O serviço com 100 horas de trabalho a mais por mês e tempo a menos para celebrar o Natal

José Couceiro com Leonor Riso 24 de dezembro de 2020

O médico António Pais Lacerda, diretor do serviço de Medicina Interna II do Hospital Santa Maria, em Lisboa, revela como vai ser passada esta época festiva entre os profissionais.

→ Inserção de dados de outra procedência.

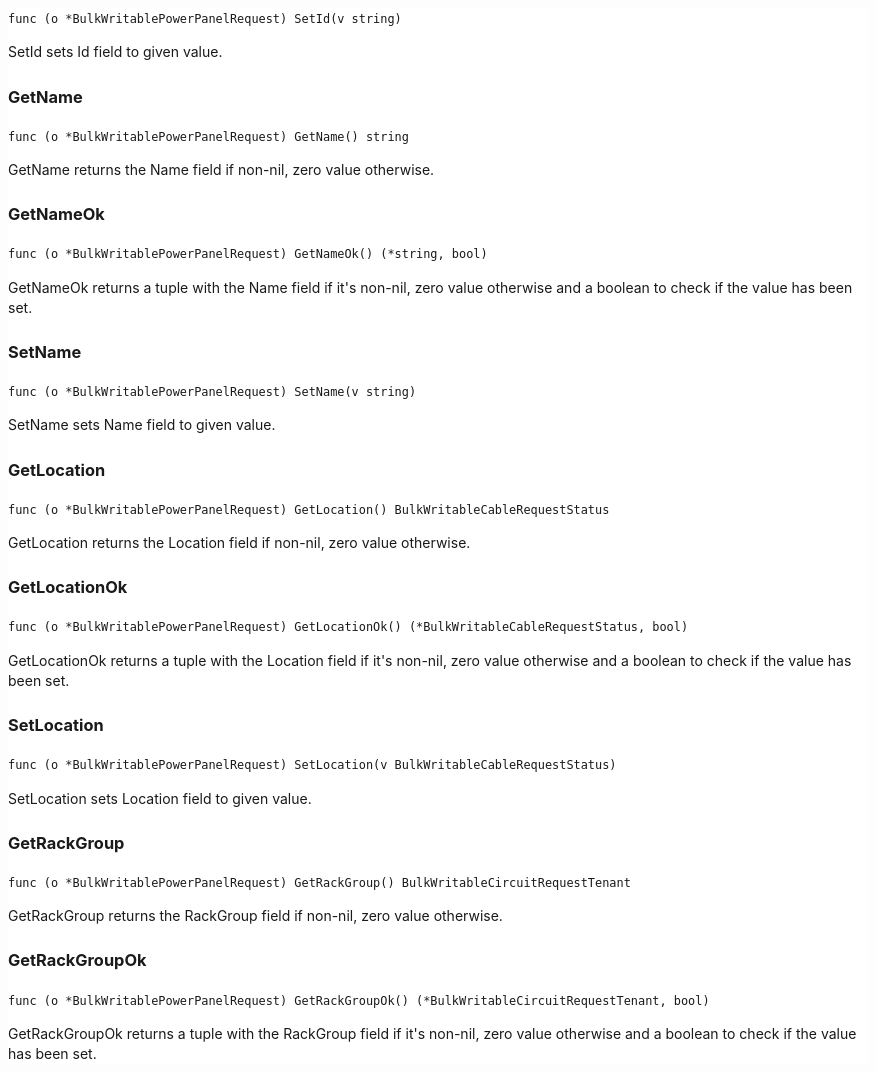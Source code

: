 `func (o *BulkWritablePowerPanelRequest) SetId(v string)`

SetId sets Id field to given value.


### GetName

`func (o *BulkWritablePowerPanelRequest) GetName() string`

GetName returns the Name field if non-nil, zero value otherwise.

### GetNameOk

`func (o *BulkWritablePowerPanelRequest) GetNameOk() (*string, bool)`

GetNameOk returns a tuple with the Name field if it's non-nil, zero value otherwise
and a boolean to check if the value has been set.

### SetName

`func (o *BulkWritablePowerPanelRequest) SetName(v string)`

SetName sets Name field to given value.


### GetLocation

`func (o *BulkWritablePowerPanelRequest) GetLocation() BulkWritableCableRequestStatus`

GetLocation returns the Location field if non-nil, zero value otherwise.

### GetLocationOk

`func (o *BulkWritablePowerPanelRequest) GetLocationOk() (*BulkWritableCableRequestStatus, bool)`

GetLocationOk returns a tuple with the Location field if it's non-nil, zero value otherwise
and a boolean to check if the value has been set.

### SetLocation

`func (o *BulkWritablePowerPanelRequest) SetLocation(v BulkWritableCableRequestStatus)`

SetLocation sets Location field to given value.


### GetRackGroup

`func (o *BulkWritablePowerPanelRequest) GetRackGroup() BulkWritableCircuitRequestTenant`

GetRackGroup returns the RackGroup field if non-nil, zero value otherwise.

### GetRackGroupOk

`func (o *BulkWritablePowerPanelRequest) GetRackGroupOk() (*BulkWritableCircuitRequestTenant, bool)`

GetRackGroupOk returns a tuple with the RackGroup field if it's non-nil, zero value otherwise
and a boolean to check if the value has been set.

Neste momento, o serviço de Medicina Interna II do Hospital Santa Maria, em Lisboa, possui 80 camas para doentes com covid-19 e 30 camas para doentes sem covid-19. Com este número elevado, "não demos férias a ninguém durante este período de dezembro", pois "era impensável porque deixávamos de ter pessoas para fazer escalas" explica o diretor do serviço, o médico internista António Pais Lacerda.
 
Se apenas ficassem a trabalhar os médicos e enfermeiros que estão de serviço, "estes dias iam ser perdidos, pois não ia ser possível arranjar mais vagas para entrarem mais doentes". Isto porque "doentes que poderiam ser transferidos, ou ir para casa ficariam à espera que o serviço voltasse a ter todos os profissionais".
 
No entanto este esforço sai da pele dos profissionais. "As pessoas andam muito cansadas, pois de três em três dias estão no serviço", revela o médico. "Os profissionais neste serviço têm cerca de 100 horas a mais por mês do que deveriam ter", acrescenta. António Lacerda realça que "o esforço dos médicos e enfermeiros em conjunto tem de ser divulgado para a população" de forma a ter uma melhor percepção do que se passa. 
 
E como é que este médico vai passar a sua quadra natalícia? "Eu vou passar na minha casa apenas com a minha mulher", e não com outros membros da família, pois "o que temos visto é que as pessoas que ficam infetadas, é muitas vezes em casa de familiares". Dá como exemplo o caso de uma colega, médica, que, apesar de trabalhar com doentes com covid-19, foi em casa que ficou infetada.
 
António Lacerda entende que estas medidas são duras para as pessoas, no entanto avisa que "é preciso que este Natal assim seja", e que entre os seus colegas há uma preocupação constante com as consequências desta época festiva. "Sempre que pensamos em janeiro, questionamos quantos mais doentes irão entrar", relata o especialista.
 
Neste serviço não há também tempo para muitas celebrações "os meus colegas disseram que ou vão ficar em casa, com o seu agregado familiar, ou que ficam a trabalhar" diz o médico internista. "Vai haver festa mais num sentido psicológico, de pensar na família, do que no sentido real", pois continuam a trabalhar.
 
António Lacerda finaliza subscrevendo a ideia de Angela Merkel, que um Natal mais condicionado é necessário para que não seja o último Natal a ser celebrado com os familiares.